:: Exercise input

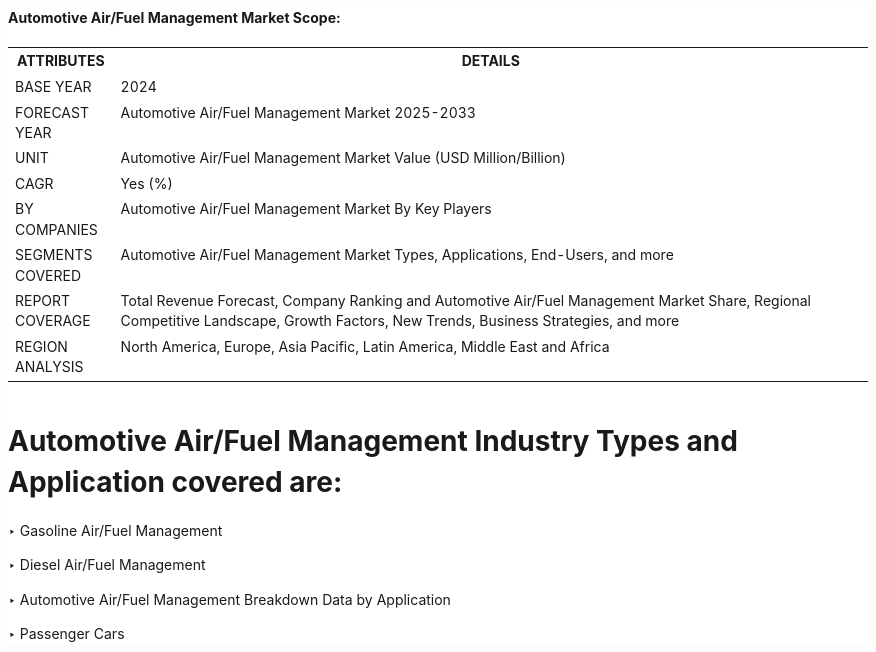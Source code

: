 <h4>Automotive Air/Fuel Management Market Scope:</h4>
<table>
<tr>
<th>ATTRIBUTES</th>
<th>DETAILS</th>
</tr>
<tr>
<td>BASE YEAR</td>
<td>2024</td>
</tr>
<tr>
<td>FORECAST YEAR</td>
<td>Automotive Air/Fuel Management Market 2025-2033</td>
</tr>
<tr>
<td>UNIT</td>
<td>Automotive Air/Fuel Management Market Value (USD Million/Billion)</td>
<tr>
<td>CAGR</td>
<td>Yes (%)</td>
</tr>
</tr>
<tr>
<td>BY COMPANIES</td>
<td>Automotive Air/Fuel Management Market By Key Players</td>
</tr>
<tr>
<td>SEGMENTS COVERED</td>
<td>Automotive Air/Fuel Management Market Types, Applications, End-Users, and more</td>
</tr>
<tr>
<td>REPORT COVERAGE</td>
<td>Total Revenue Forecast, Company Ranking and Automotive Air/Fuel Management Market Share, Regional Competitive Landscape, Growth Factors, New Trends, Business Strategies, and more</td>
</tr>
<tr>
<td>REGION ANALYSIS</td>
<td>North America, Europe, Asia Pacific, Latin America, Middle East and Africa</td>
</tr>
</table>

# <strong>Automotive Air/Fuel Management Industry Types and Application covered are:</strong>

‣ Gasoline Air/Fuel Management

   ‣ Diesel Air/Fuel Management

‣ Automotive Air/Fuel Management Breakdown Data by Application

   ‣ Passenger Cars
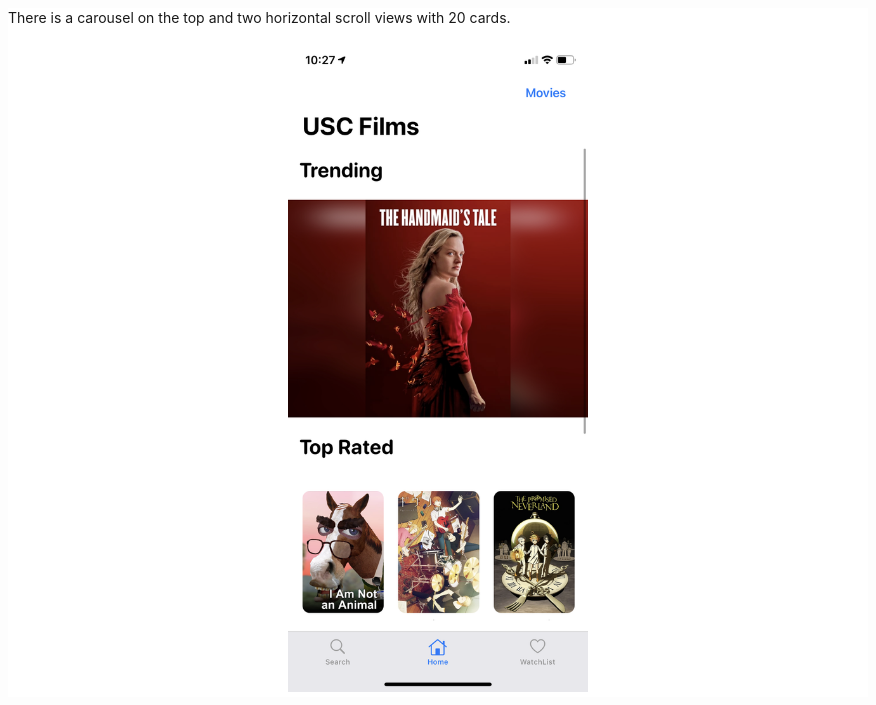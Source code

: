 There is a carousel on the top and two horizontal scroll views with 20 cards.

<p align="center"><img src="img/IMG_2815.PNG" alt="HomePage" width="300" />
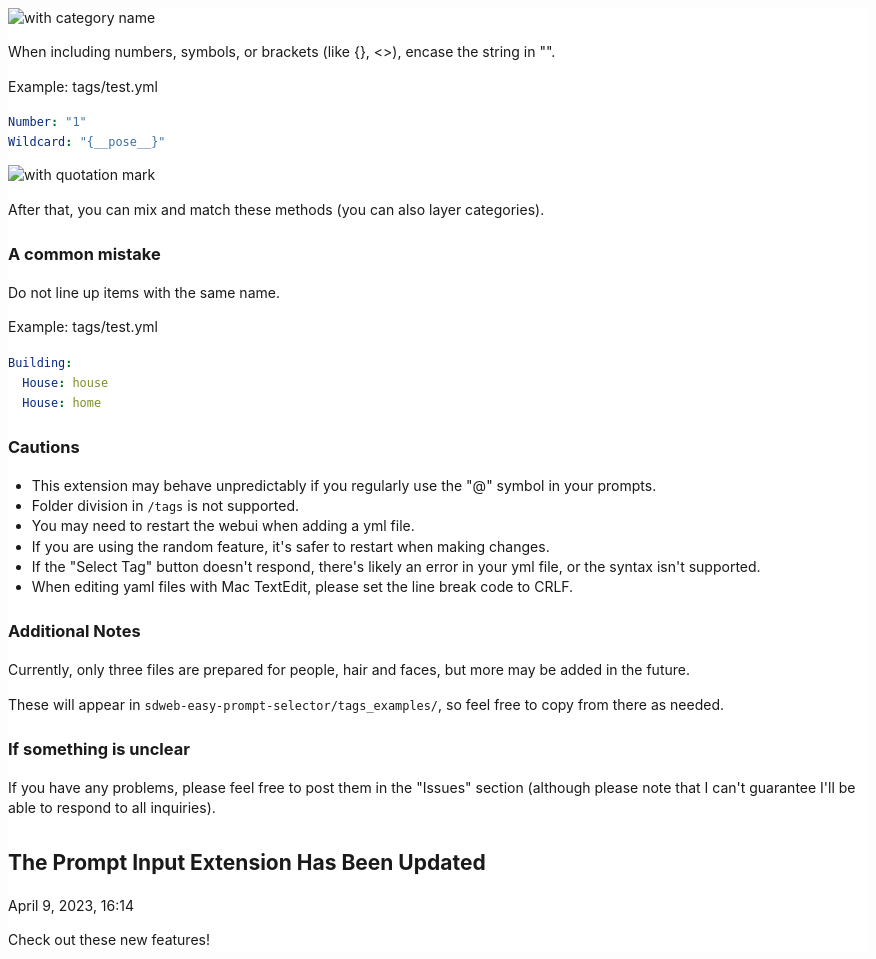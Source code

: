 ![with category name](media/01-05.jpeg)

When including numbers, symbols, or brackets (like {}, <>), encase the string in "".

Example: tags/test.yml

```yml
Number: "1"
Wildcard: "{__pose__}"
```

![with quotation mark](media/01-06.jpeg)

After that, you can mix and match these methods (you can also layer categories).

### A common mistake

Do not line up items with the same name.

Example: tags/test.yml

```yml
Building:
  House: house
  House: home
```

### Cautions

- This extension may behave unpredictably if you regularly use the "@" symbol in your prompts.
- Folder division in `/tags` is not supported.
- You may need to restart the webui when adding a yml file.
- If you are using the random feature, it's safer to restart when making changes.
- If the "Select Tag" button doesn't respond, there's likely an error in your yml file, or the syntax isn't supported.
- When editing yaml files with Mac TextEdit, please set the line break code to CRLF.

### Additional Notes

Currently, only three files are prepared for people, hair and faces, but more may be added in the future.

These will appear in `sdweb-easy-prompt-selector/tags_examples/`, so feel free to copy from there as needed.

### If something is unclear

If you have any problems, please feel free to post them in the "Issues" section (although please note that I can't guarantee I'll be able to respond to all inquiries).

## The Prompt Input Extension Has Been Updated

April 9, 2023, 16:14

Check out these new features!
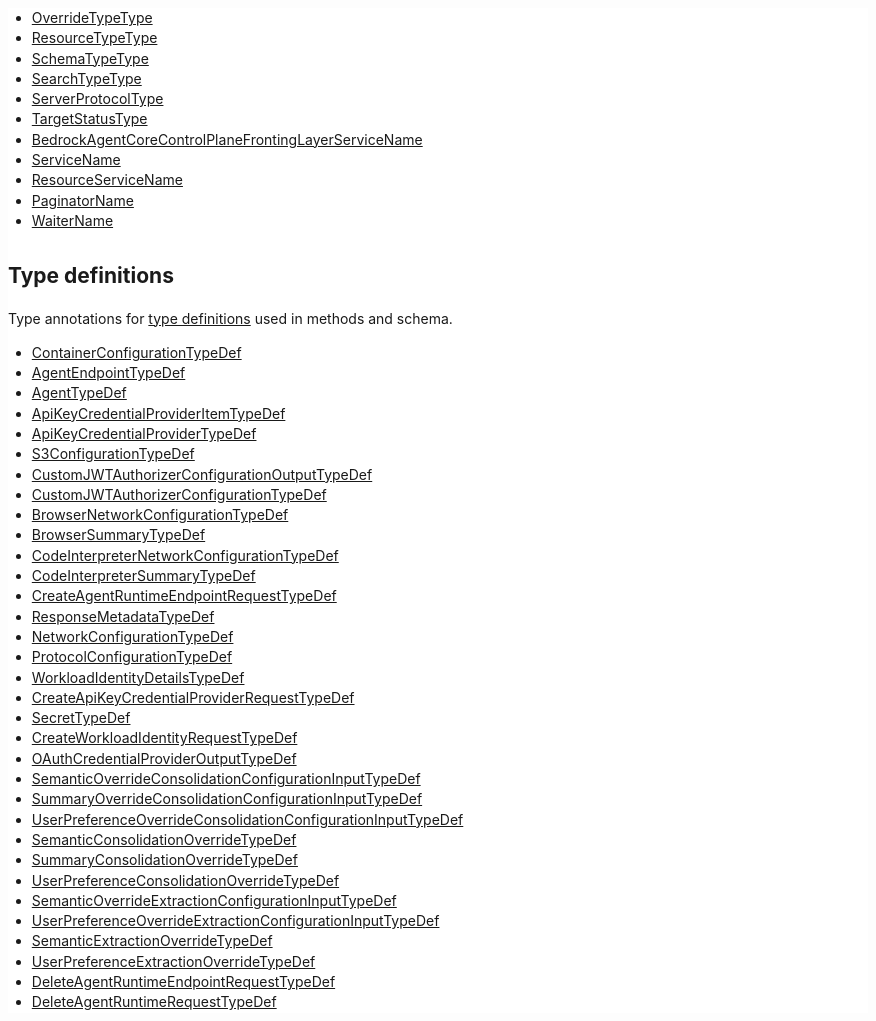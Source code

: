 - [OverrideTypeType](./literals.md#overridetypetype)
- [ResourceTypeType](./literals.md#resourcetypetype)
- [SchemaTypeType](./literals.md#schematypetype)
- [SearchTypeType](./literals.md#searchtypetype)
- [ServerProtocolType](./literals.md#serverprotocoltype)
- [TargetStatusType](./literals.md#targetstatustype)
- [BedrockAgentCoreControlPlaneFrontingLayerServiceName](./literals.md#bedrockagentcorecontrolplanefrontinglayerservicename)
- [ServiceName](./literals.md#servicename)
- [ResourceServiceName](./literals.md#resourceservicename)
- [PaginatorName](./literals.md#paginatorname)
- [WaiterName](./literals.md#waitername)




## Type definitions

Type annotations for [type definitions](./type_defs.md) used in methods and schema.

- [ContainerConfigurationTypeDef](./type_defs.md#containerconfigurationtypedef)
- [AgentEndpointTypeDef](./type_defs.md#agentendpointtypedef)
- [AgentTypeDef](./type_defs.md#agenttypedef)
- [ApiKeyCredentialProviderItemTypeDef](./type_defs.md#apikeycredentialprovideritemtypedef)
- [ApiKeyCredentialProviderTypeDef](./type_defs.md#apikeycredentialprovidertypedef)
- [S3ConfigurationTypeDef](./type_defs.md#s3configurationtypedef)
- [CustomJWTAuthorizerConfigurationOutputTypeDef](./type_defs.md#customjwtauthorizerconfigurationoutputtypedef)
- [CustomJWTAuthorizerConfigurationTypeDef](./type_defs.md#customjwtauthorizerconfigurationtypedef)
- [BrowserNetworkConfigurationTypeDef](./type_defs.md#browsernetworkconfigurationtypedef)
- [BrowserSummaryTypeDef](./type_defs.md#browsersummarytypedef)
- [CodeInterpreterNetworkConfigurationTypeDef](./type_defs.md#codeinterpreternetworkconfigurationtypedef)
- [CodeInterpreterSummaryTypeDef](./type_defs.md#codeinterpretersummarytypedef)
- [CreateAgentRuntimeEndpointRequestTypeDef](./type_defs.md#createagentruntimeendpointrequesttypedef)
- [ResponseMetadataTypeDef](./type_defs.md#responsemetadatatypedef)
- [NetworkConfigurationTypeDef](./type_defs.md#networkconfigurationtypedef)
- [ProtocolConfigurationTypeDef](./type_defs.md#protocolconfigurationtypedef)
- [WorkloadIdentityDetailsTypeDef](./type_defs.md#workloadidentitydetailstypedef)
- [CreateApiKeyCredentialProviderRequestTypeDef](./type_defs.md#createapikeycredentialproviderrequesttypedef)
- [SecretTypeDef](./type_defs.md#secrettypedef)
- [CreateWorkloadIdentityRequestTypeDef](./type_defs.md#createworkloadidentityrequesttypedef)
- [OAuthCredentialProviderOutputTypeDef](./type_defs.md#oauthcredentialprovideroutputtypedef)
- [SemanticOverrideConsolidationConfigurationInputTypeDef](./type_defs.md#semanticoverrideconsolidationconfigurationinputtypedef)
- [SummaryOverrideConsolidationConfigurationInputTypeDef](./type_defs.md#summaryoverrideconsolidationconfigurationinputtypedef)
- [UserPreferenceOverrideConsolidationConfigurationInputTypeDef](./type_defs.md#userpreferenceoverrideconsolidationconfigurationinputtypedef)
- [SemanticConsolidationOverrideTypeDef](./type_defs.md#semanticconsolidationoverridetypedef)
- [SummaryConsolidationOverrideTypeDef](./type_defs.md#summaryconsolidationoverridetypedef)
- [UserPreferenceConsolidationOverrideTypeDef](./type_defs.md#userpreferenceconsolidationoverridetypedef)
- [SemanticOverrideExtractionConfigurationInputTypeDef](./type_defs.md#semanticoverrideextractionconfigurationinputtypedef)
- [UserPreferenceOverrideExtractionConfigurationInputTypeDef](./type_defs.md#userpreferenceoverrideextractionconfigurationinputtypedef)
- [SemanticExtractionOverrideTypeDef](./type_defs.md#semanticextractionoverridetypedef)
- [UserPreferenceExtractionOverrideTypeDef](./type_defs.md#userpreferenceextractionoverridetypedef)
- [DeleteAgentRuntimeEndpointRequestTypeDef](./type_defs.md#deleteagentruntimeendpointrequesttypedef)
- [DeleteAgentRuntimeRequestTypeDef](./type_defs.md#deleteagentruntimerequesttypedef)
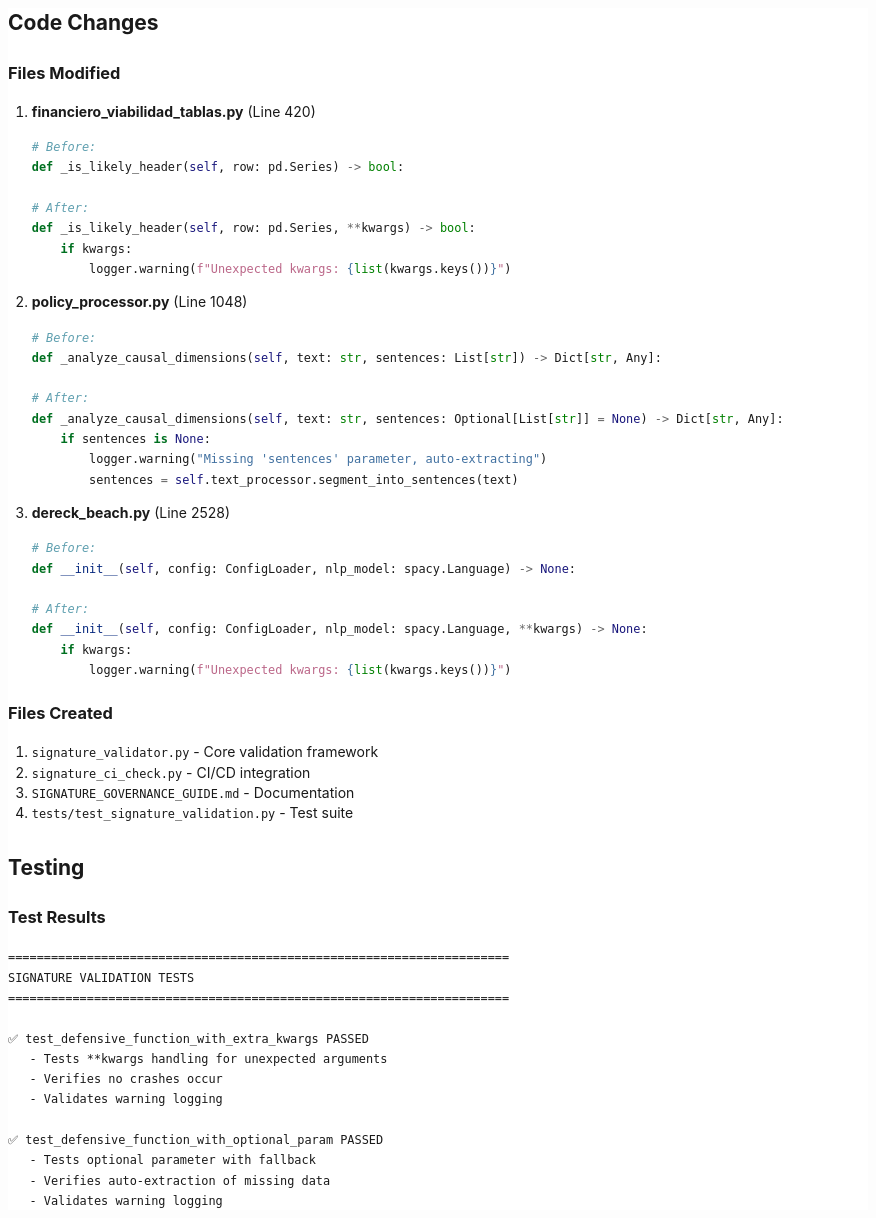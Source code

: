 ## Code Changes

### Files Modified

1. **financiero_viabilidad_tablas.py** (Line 420)
   ```python
   # Before:
   def _is_likely_header(self, row: pd.Series) -> bool:
   
   # After:
   def _is_likely_header(self, row: pd.Series, **kwargs) -> bool:
       if kwargs:
           logger.warning(f"Unexpected kwargs: {list(kwargs.keys())}")
   ```

2. **policy_processor.py** (Line 1048)
   ```python
   # Before:
   def _analyze_causal_dimensions(self, text: str, sentences: List[str]) -> Dict[str, Any]:
   
   # After:
   def _analyze_causal_dimensions(self, text: str, sentences: Optional[List[str]] = None) -> Dict[str, Any]:
       if sentences is None:
           logger.warning("Missing 'sentences' parameter, auto-extracting")
           sentences = self.text_processor.segment_into_sentences(text)
   ```

3. **dereck_beach.py** (Line 2528)
   ```python
   # Before:
   def __init__(self, config: ConfigLoader, nlp_model: spacy.Language) -> None:
   
   # After:
   def __init__(self, config: ConfigLoader, nlp_model: spacy.Language, **kwargs) -> None:
       if kwargs:
           logger.warning(f"Unexpected kwargs: {list(kwargs.keys())}")
   ```

### Files Created

1. `signature_validator.py` - Core validation framework
2. `signature_ci_check.py` - CI/CD integration
3. `SIGNATURE_GOVERNANCE_GUIDE.md` - Documentation
4. `tests/test_signature_validation.py` - Test suite

## Testing

### Test Results

```
======================================================================
SIGNATURE VALIDATION TESTS
======================================================================

✅ test_defensive_function_with_extra_kwargs PASSED
   - Tests **kwargs handling for unexpected arguments
   - Verifies no crashes occur
   - Validates warning logging

✅ test_defensive_function_with_optional_param PASSED
   - Tests optional parameter with fallback
   - Verifies auto-extraction of missing data
   - Validates warning logging

```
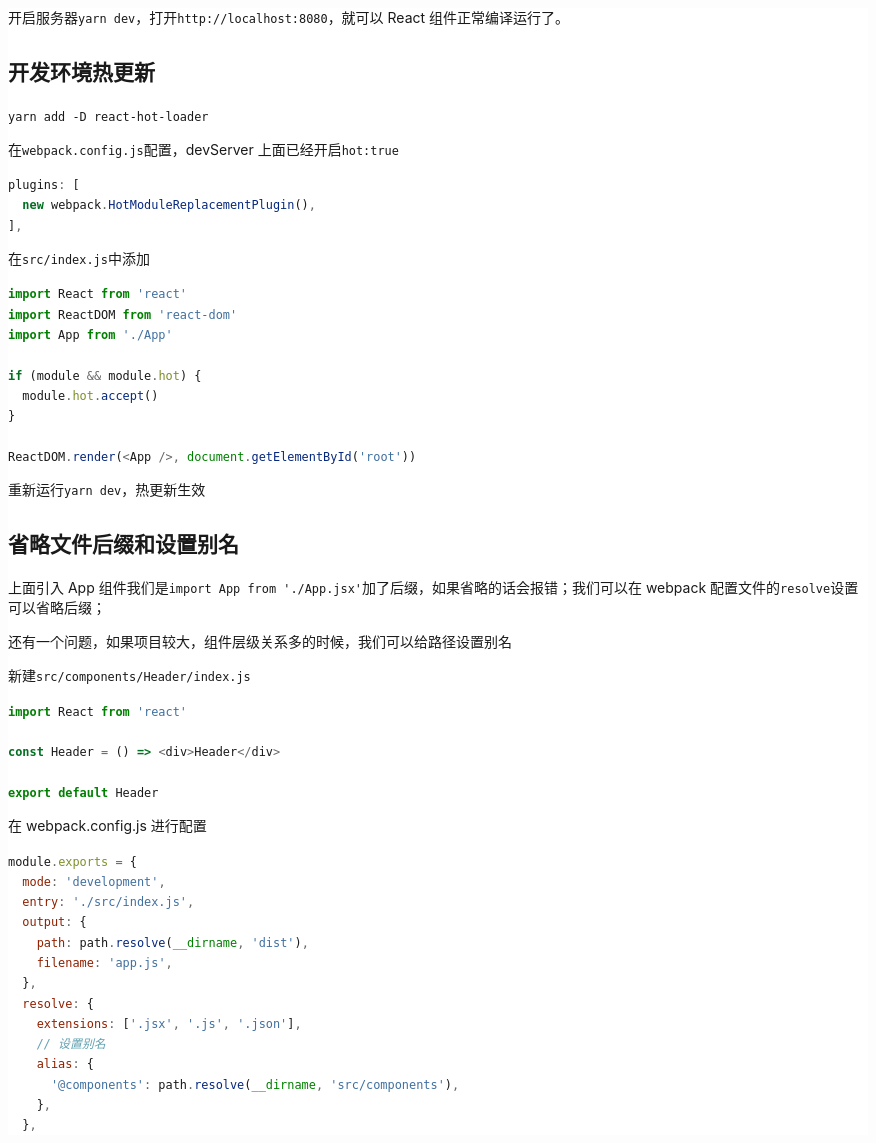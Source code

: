 开启服务器`yarn dev`，打开`http://localhost:8080`，就可以 React 组件正常编译运行了。

## 开发环境热更新

```
yarn add -D react-hot-loader
```

在`webpack.config.js`配置，devServer 上面已经开启`hot:true`

```javascript
plugins: [
  new webpack.HotModuleReplacementPlugin(),
],
```

在`src/index.js`中添加

```javascript
import React from 'react'
import ReactDOM from 'react-dom'
import App from './App'

if (module && module.hot) {
  module.hot.accept()
}

ReactDOM.render(<App />, document.getElementById('root'))
```

重新运行`yarn dev`，热更新生效

## 省略文件后缀和设置别名

上面引入 App 组件我们是`import App from './App.jsx'`加了后缀，如果省略的话会报错；我们可以在 webpack 配置文件的`resolve`设置可以省略后缀；

还有一个问题，如果项目较大，组件层级关系多的时候，我们可以给路径设置别名

新建`src/components/Header/index.js`

```javascript
import React from 'react'

const Header = () => <div>Header</div>

export default Header
```

在 webpack.config.js 进行配置

```javascript
module.exports = {
  mode: 'development',
  entry: './src/index.js',
  output: {
    path: path.resolve(__dirname, 'dist'),
    filename: 'app.js',
  },
  resolve: {
    extensions: ['.jsx', '.js', '.json'],
    // 设置别名
    alias: {
      '@components': path.resolve(__dirname, 'src/components'),
    },
  },
```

::::

- About this exercise -
Only the lines from the beginning of the records up to and including the line with "<td>UNIT</td>" should appear, exactly as they are, and no pictures.

- Response below -
Source code

: <h4>Automotive Air/Fuel Management Market Scope:</h4>
<table>
<tr>
<th>ATTRIBUTES</th>
<th>DETAILS</th>
</tr>
<tr>
<td>BASE YEAR</td>
<td>2024</td>
</tr>
<tr>
<td>FORECAST YEAR</td>
<td>Automotive Air/Fuel Management Market 2025-2033</td>
</tr>
<tr>
<td>UNIT</td>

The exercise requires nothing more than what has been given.